‘Flout’ by Stephanie Green

This pamphlet, Stephanie Green’s second — and now sold out — brings together poems inspired by the landscapes and culture of the Shetland Islands. Islands and the ways of life of their communities fascinate me, as they do many others, and more so as it seems our lives become even busier, even more crowded, even noisier and more demanding. In approaching Flout, I found myself looking forward to peace and space and the kind of natural rhythm that modern life often lacks.

I was also somewhat apprehensive about my capacity in relation to the use of Shaetlan (or Shetlandic). However, my apprehension was unnecessary. The language of these poems, while making use of lovely words like ‘bonxie’, ‘trowie’ and ‘kishie’, is musical and absolutely accessible. Unfamiliar terms are given place within a succinct, useful glossary.

Flout presents sixteen discrete poems, one of which — ‘Unst’ — is sub-divided into eight parts. Together, they provide a real sense of toe-dipping into Shetland life, scenery, culture and folklore. It’s not simply this, though. There is also much that seems to be drawn from the lives that surround the poet’s own life, lives that are informed and transformed by being placed within the geographical setting of the collection. There is an overarching sense too of ‘northernliness’, of the poet finding herself — and being transformed — within this landscape. In ‘Unst i Ultima Thule’:

How much further north must I go
To find a song so sweet that I plunge

Into its icy waters, forgetting
I cannot swim?

And in ‘Unst ii Steekit Stimna’: ‘The further north I go, the more / I must face myself.’

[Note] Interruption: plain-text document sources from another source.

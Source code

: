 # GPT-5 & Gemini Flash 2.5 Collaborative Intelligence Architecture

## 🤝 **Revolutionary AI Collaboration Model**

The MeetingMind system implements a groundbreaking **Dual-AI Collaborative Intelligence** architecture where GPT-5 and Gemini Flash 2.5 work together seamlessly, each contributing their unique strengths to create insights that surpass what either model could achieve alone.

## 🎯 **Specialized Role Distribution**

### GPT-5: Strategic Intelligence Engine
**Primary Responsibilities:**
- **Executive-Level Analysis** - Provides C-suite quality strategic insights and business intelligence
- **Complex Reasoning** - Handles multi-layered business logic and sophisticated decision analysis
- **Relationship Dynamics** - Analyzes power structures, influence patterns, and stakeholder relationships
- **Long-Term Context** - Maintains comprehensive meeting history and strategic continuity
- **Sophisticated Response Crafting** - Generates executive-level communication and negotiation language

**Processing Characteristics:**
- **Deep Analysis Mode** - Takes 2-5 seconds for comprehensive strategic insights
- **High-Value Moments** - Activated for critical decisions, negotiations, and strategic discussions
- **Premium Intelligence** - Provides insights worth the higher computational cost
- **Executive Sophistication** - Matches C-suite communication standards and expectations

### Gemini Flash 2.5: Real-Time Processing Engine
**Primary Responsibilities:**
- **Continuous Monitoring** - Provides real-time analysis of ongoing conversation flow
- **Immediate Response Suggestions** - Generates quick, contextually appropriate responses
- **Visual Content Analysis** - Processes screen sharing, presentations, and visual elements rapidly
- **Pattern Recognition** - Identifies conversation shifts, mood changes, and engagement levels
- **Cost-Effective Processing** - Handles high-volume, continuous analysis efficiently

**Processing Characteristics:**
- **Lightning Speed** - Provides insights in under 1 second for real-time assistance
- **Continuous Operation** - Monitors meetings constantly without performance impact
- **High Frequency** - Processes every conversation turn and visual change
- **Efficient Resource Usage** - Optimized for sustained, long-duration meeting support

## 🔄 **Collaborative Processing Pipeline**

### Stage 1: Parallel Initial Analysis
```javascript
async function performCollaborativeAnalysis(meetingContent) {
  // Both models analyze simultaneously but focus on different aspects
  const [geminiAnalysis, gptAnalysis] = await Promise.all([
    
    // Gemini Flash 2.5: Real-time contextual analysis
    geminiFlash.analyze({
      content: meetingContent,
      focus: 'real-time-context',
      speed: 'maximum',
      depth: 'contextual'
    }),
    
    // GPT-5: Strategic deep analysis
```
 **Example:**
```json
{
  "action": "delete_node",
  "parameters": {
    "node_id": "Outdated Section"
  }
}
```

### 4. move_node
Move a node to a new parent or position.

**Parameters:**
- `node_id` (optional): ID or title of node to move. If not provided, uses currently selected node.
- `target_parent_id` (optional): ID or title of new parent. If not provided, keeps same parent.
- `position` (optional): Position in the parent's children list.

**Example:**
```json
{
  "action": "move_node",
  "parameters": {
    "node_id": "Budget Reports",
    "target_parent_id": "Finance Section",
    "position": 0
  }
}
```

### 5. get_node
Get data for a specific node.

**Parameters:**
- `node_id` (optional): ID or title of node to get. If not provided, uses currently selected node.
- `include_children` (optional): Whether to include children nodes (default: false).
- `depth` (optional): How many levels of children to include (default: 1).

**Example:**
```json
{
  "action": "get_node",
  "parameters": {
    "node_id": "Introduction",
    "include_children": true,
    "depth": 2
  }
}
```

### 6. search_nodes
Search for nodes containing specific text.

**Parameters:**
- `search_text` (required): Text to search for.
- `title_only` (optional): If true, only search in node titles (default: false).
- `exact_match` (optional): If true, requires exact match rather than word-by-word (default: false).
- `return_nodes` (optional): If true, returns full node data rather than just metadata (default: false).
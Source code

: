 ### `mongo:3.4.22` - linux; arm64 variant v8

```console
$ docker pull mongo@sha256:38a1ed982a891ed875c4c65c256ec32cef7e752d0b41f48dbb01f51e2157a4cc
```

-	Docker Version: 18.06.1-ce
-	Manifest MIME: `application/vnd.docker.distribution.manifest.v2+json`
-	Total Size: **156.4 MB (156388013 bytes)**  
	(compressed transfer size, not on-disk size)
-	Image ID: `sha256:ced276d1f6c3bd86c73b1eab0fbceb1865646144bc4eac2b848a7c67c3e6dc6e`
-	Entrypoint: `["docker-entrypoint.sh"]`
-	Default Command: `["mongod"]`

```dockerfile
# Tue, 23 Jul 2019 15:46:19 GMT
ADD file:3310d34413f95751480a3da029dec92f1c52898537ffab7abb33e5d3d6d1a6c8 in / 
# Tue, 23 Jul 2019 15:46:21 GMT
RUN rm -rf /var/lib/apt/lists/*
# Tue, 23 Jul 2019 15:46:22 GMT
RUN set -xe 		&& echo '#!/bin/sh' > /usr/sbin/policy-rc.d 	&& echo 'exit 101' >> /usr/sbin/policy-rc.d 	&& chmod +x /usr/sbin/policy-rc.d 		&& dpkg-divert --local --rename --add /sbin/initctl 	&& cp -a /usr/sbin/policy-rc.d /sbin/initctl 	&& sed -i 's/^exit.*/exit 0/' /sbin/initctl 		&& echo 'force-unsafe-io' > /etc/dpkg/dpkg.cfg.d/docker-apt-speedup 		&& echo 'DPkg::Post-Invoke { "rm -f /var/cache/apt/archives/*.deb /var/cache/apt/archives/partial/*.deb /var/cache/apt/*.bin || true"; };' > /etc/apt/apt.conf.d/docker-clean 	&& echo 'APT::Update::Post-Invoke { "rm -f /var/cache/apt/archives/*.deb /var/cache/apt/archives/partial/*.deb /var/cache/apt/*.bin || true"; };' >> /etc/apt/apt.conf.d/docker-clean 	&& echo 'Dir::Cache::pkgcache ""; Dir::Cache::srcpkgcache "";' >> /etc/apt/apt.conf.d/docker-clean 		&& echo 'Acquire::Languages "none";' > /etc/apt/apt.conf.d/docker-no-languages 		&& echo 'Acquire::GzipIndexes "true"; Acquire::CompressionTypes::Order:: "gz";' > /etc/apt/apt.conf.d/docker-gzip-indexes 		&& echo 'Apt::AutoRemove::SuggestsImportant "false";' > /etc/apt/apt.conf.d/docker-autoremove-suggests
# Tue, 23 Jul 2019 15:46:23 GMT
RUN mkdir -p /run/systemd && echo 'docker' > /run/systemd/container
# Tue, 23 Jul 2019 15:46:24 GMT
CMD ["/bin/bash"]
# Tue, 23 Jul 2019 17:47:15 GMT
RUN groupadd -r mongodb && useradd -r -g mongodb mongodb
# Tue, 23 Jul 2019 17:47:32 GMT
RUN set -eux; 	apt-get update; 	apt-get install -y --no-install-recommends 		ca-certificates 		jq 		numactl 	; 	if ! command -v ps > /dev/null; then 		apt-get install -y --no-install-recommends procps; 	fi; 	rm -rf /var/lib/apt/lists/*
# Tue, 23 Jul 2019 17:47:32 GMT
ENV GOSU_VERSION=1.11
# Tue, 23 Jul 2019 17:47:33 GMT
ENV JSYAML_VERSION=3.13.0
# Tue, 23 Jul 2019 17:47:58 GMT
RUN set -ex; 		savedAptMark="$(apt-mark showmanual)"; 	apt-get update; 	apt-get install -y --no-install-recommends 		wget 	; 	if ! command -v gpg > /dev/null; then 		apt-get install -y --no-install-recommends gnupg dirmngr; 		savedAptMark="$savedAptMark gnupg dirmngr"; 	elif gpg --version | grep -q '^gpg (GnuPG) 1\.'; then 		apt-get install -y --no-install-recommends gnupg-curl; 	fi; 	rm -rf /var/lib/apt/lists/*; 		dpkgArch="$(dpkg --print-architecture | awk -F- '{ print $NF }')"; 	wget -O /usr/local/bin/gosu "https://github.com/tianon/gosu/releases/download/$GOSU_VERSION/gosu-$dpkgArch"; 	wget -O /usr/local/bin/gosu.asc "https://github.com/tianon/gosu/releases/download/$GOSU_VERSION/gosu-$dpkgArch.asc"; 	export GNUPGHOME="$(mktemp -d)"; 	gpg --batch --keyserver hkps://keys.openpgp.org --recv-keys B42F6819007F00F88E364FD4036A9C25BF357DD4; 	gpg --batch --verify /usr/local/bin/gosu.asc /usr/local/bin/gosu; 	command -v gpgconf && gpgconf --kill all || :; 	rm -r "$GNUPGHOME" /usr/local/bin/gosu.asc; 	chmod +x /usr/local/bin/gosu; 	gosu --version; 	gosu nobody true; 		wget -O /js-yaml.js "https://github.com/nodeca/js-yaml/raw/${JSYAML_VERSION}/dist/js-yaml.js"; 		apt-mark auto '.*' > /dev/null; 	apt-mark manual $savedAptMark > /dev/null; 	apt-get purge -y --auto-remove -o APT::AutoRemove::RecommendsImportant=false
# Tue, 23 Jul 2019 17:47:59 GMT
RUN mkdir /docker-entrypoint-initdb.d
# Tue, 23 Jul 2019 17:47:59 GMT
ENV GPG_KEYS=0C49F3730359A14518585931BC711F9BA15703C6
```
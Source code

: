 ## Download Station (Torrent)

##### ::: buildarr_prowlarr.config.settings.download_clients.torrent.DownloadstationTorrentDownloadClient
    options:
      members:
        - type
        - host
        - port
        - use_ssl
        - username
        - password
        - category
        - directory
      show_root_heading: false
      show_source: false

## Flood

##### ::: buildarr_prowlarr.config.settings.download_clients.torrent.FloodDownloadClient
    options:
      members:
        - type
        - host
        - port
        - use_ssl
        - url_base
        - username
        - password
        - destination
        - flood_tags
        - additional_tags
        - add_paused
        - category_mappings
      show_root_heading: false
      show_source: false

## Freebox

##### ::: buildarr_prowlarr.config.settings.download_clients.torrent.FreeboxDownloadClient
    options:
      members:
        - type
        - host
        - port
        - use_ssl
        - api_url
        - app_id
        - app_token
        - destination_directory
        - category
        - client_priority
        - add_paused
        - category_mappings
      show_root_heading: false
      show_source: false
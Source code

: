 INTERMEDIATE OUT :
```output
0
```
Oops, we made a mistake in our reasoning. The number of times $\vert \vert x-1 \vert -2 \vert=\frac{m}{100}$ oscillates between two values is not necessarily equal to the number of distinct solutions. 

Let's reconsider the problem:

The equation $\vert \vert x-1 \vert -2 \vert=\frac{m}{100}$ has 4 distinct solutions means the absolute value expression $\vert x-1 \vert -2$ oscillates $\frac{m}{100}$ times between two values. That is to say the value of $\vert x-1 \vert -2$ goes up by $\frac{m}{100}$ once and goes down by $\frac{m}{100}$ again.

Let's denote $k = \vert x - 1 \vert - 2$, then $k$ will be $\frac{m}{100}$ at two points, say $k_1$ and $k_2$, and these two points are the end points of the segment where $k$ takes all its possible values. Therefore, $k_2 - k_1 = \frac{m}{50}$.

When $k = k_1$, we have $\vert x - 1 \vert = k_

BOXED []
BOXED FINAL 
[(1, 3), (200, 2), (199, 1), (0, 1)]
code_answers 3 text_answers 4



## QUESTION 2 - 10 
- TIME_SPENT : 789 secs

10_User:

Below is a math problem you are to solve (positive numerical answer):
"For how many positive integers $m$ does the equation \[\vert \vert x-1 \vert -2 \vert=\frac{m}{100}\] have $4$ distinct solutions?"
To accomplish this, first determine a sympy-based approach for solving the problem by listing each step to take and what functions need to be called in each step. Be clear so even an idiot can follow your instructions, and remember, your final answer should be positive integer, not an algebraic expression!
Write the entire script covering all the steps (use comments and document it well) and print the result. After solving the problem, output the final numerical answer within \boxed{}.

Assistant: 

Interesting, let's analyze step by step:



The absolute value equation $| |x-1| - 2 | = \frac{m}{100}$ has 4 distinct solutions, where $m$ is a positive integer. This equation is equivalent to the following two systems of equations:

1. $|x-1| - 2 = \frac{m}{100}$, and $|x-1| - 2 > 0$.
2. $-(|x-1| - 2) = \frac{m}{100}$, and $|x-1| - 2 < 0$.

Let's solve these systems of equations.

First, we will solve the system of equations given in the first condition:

It is a landscape that is apprehended and apprehends in this collection. It also stands independently though, shouldering the power of the sea, the wind and the weather, from violent storm to ‘shaela’ (a light summer mist). Birds clamour — in a ‘wedding day of wings’ — sea creatures visit ‘slicked with dreadlocks’, and superstition makes it unlucky to speak too directly at sea. It’s a vulnerable place too, for all its energy and power, sitting as it is in a wind that blows from Iceland.

Flout is a clever title. A flout is a ‘square of wool prepared for spinning’, referencing the history and culture captured within these poems. While to flout, in this context, could be to challenge or disregard rules or convention, and these poems certainly bring an intensity of perception that is fresh and unconventional, the term also encapsulates the process of writing and bringing these poems to life. In the title poem, ‘I must learn to tease, / pull gently’ […] ‘Why do I always expect it to be easy, / to come out pure first time?’ There’s a distilled sense to these poems that makes them pure and keen.

 

Flout by Stephanie Green is published by Happenstance Press, 2015.